IS HAFA’S PROGRAM A BREACH OF HUD’S FAIR HOUSING ACT??

Reblogger Joseph J. Chang
Real Estate Agent

Original content by Diane Wheatley CA BRE Lic 01193694

 

According to HAFA (Home Affordable Foreclosure Alternatives) program slated to take effect April 5, 2010, lenders MUST first evaluate/advise homeowners on HAMP (Home Affordable Modification Program) loan modification programs prior to any consideration of eligibility of the HAFA short sale option.

 One of the goals of the new HAFA program is to simplify and streamline the use of the short sale option by incorporating the following unique features:

  1. Uses borrower financial and hardship information already collected in connection with consideration of loan modification.
  2. Allows borrowers to receive pre-approved short sales terms before listing the property (including the minimum acceptable net proceeds).
  3. Disallows foreclosure sales during the marketing period specified in the SSA short sale agreement. 
  4. Must pay commissions stated in the listing agreement not to exceed 6% of the contract sales amount.
  5. REQUIRES BORROWERS TO BE RELEASED FROM FUTURE LIABILITY FOR THE FIRST MORTGAGE DEBT - NO CASH CONTRIBUTION, PROMISSORY NOTE OR DEFICIENCY JUDGMENT IS ALLOWED.

 If I understand this correctly, HAFA will consider a stream line short sale approval and process for borrowers who have proven their hardship and financial situation already collected in consideration of a loan modification.  I believe that an increasing number of homeowners holding "A"-paper, fixed rate mortgages with adequate earning ability will attempt to participate in the HAFA program due to their negative equity position and desire to move.

 Loss of equity is not an acceptable basis for "hardship".  If these individuals are declined for HAMP due to an unproven hardship will they also be declined for the HAFA short sale process?  I assume so based on the outlined criteria. 

 That brings me to my point.  The government appears to be showing bias towards weaker individuals by allowing them the ability to move from one location to another while eliminating the threat of repayment of the forgiven debt to boot. 

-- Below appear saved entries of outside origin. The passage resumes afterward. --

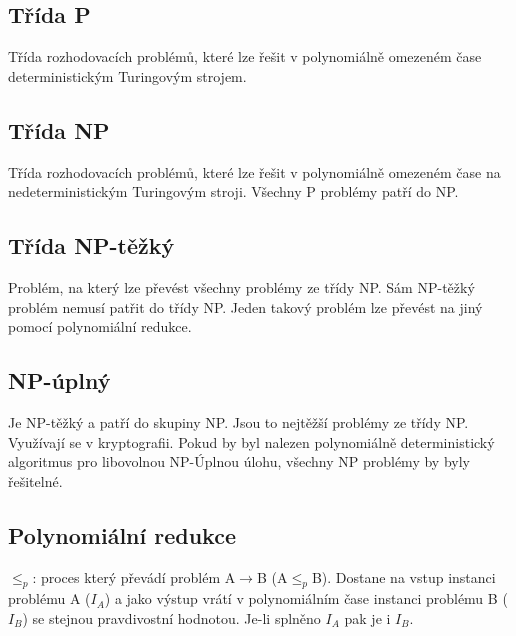 \documentclass{szzclass}
\begin{document}
\subsection{Třída P}
Třída rozhodovacích problémů, které lze řešit v polynomiálně omezeném čase deterministickým Turingovým strojem.
\subsection{Třída NP}
Třída rozhodovacích problémů, které lze řešit v polynomiálně omezeném čase na nedeterministickým Turingovým stroji.
Všechny P problémy patří do NP.
\subsection{Třída NP-těžký}
Problém, na který lze převést všechny problémy ze třídy NP. Sám NP-těžký problém nemusí patřit do třídy NP.
Jeden takový problém lze převést na jiný pomocí polynomiální redukce.
\subsection{NP-úplný}
Je NP-těžký a patří do skupiny NP. Jsou to nejtěžší problémy ze třídy NP. Využívají se v kryptografii.
\newline
Pokud by byl nalezen polynomiálně deterministický algoritmus pro libovolnou NP-Úplnou úlohu, všechny NP problémy by byly řešitelné.
\subsection{Polynomiální redukce}
$\leq_p$: proces který převádí problém A$\rightarrow$B (A$\leq_p$B). Dostane na vstup instanci problému A ($I_A$) a jako výstup vrátí v polynomiálním čase instanci problému B ($I_B$)
se stejnou pravdivostní hodnotou. Je-li splněno $I_A$ pak je i $I_B$.
\end{document}
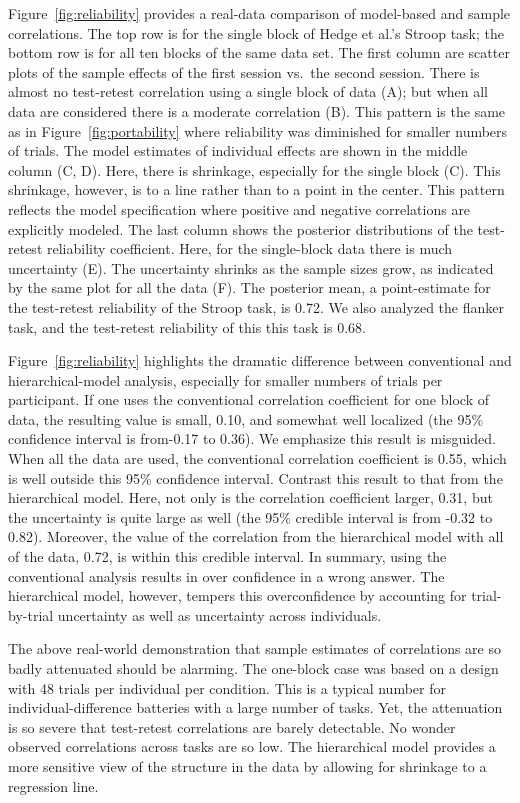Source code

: \documentclass[english,man]{apa6}
\theoremstyle{definition}
\theoremstyle{definition}
\theoremstyle{definition}
\theoremstyle{remark}
\begin{document}
Figure~\ref{fig:reliability} provides a real-data comparison of
model-based and sample correlations. The top row is for the single block
of Hedge et al.'s Stroop task; the bottom row is for all ten blocks of
the same data set. The first column are scatter plots of the sample
effects of the first session vs.~the second session. There is almost no
test-retest correlation using a single block of data (A); but when all
data are considered there is a moderate correlation (B). This pattern is
the same as in Figure~\ref{fig:portability} where reliability was
diminished for smaller numbers of trials. The model estimates of
individual effects are shown in the middle column (C, D). Here, there is
shrinkage, especially for the single block (C). This shrinkage, however,
is to a line rather than to a point in the center. This pattern reflects
the model specification where positive and negative correlations are
explicitly modeled. The last column shows the posterior distributions of
the test-retest reliability coefficient. Here, for the single-block data
there is much uncertainty (E). The uncertainty shrinks as the sample
sizes grow, as indicated by the same plot for all the data (F). The
posterior mean, a point-estimate for the test-retest reliability of the
Stroop task, is 0.72. We also analyzed the flanker task, and the
test-retest reliability of this this task is 0.68.

Figure~\ref{fig:reliability} highlights the dramatic difference between
conventional and hierarchical-model analysis, especially for smaller
numbers of trials per participant. If one uses the conventional
correlation coefficient for one block of data, the resulting value is
small, 0.10, and somewhat well localized (the 95\% confidence interval
is from-0.17 to 0.36). We emphasize this result is misguided. When all
the data are used, the conventional correlation coefficient is 0.55,
which is well outside this 95\% confidence interval. Contrast this
result to that from the hierarchical model. Here, not only is the
correlation coefficient larger, 0.31, but the uncertainty is quite large
as well (the 95\% credible interval is from -0.32 to 0.82). Moreover,
the value of the correlation from the hierarchical model with all of the
data, 0.72, is within this credible interval. In summary, using the
conventional analysis results in over confidence in a wrong answer. The
hierarchical model, however, tempers this overconfidence by accounting
for trial-by-trial uncertainty as well as uncertainty across
individuals.

The above real-world demonstration that sample estimates of correlations
are so badly attenuated should be alarming. The one-block case was based
on a design with 48 trials per individual per condition. This is a
typical number for individual-difference batteries with a large number
of tasks. Yet, the attenuation is so severe that test-retest
correlations are barely detectable. No wonder observed correlations
across tasks are so low. The hierarchical model provides a more
sensitive view of the structure in the data by allowing for shrinkage to
a regression line.
\end{document}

 The "stronger" individuals I referred to may be forced to remain in their current homes with no ability to move unless they can pay off the full principal balance of their mortgage with no assistance. 

 Is this a breach of the US Department of Housing and Urban Development (HUD) Fair Housing Act?  I believe that the term "hardship" will need to be redefined to enable equal housing opportunities for all.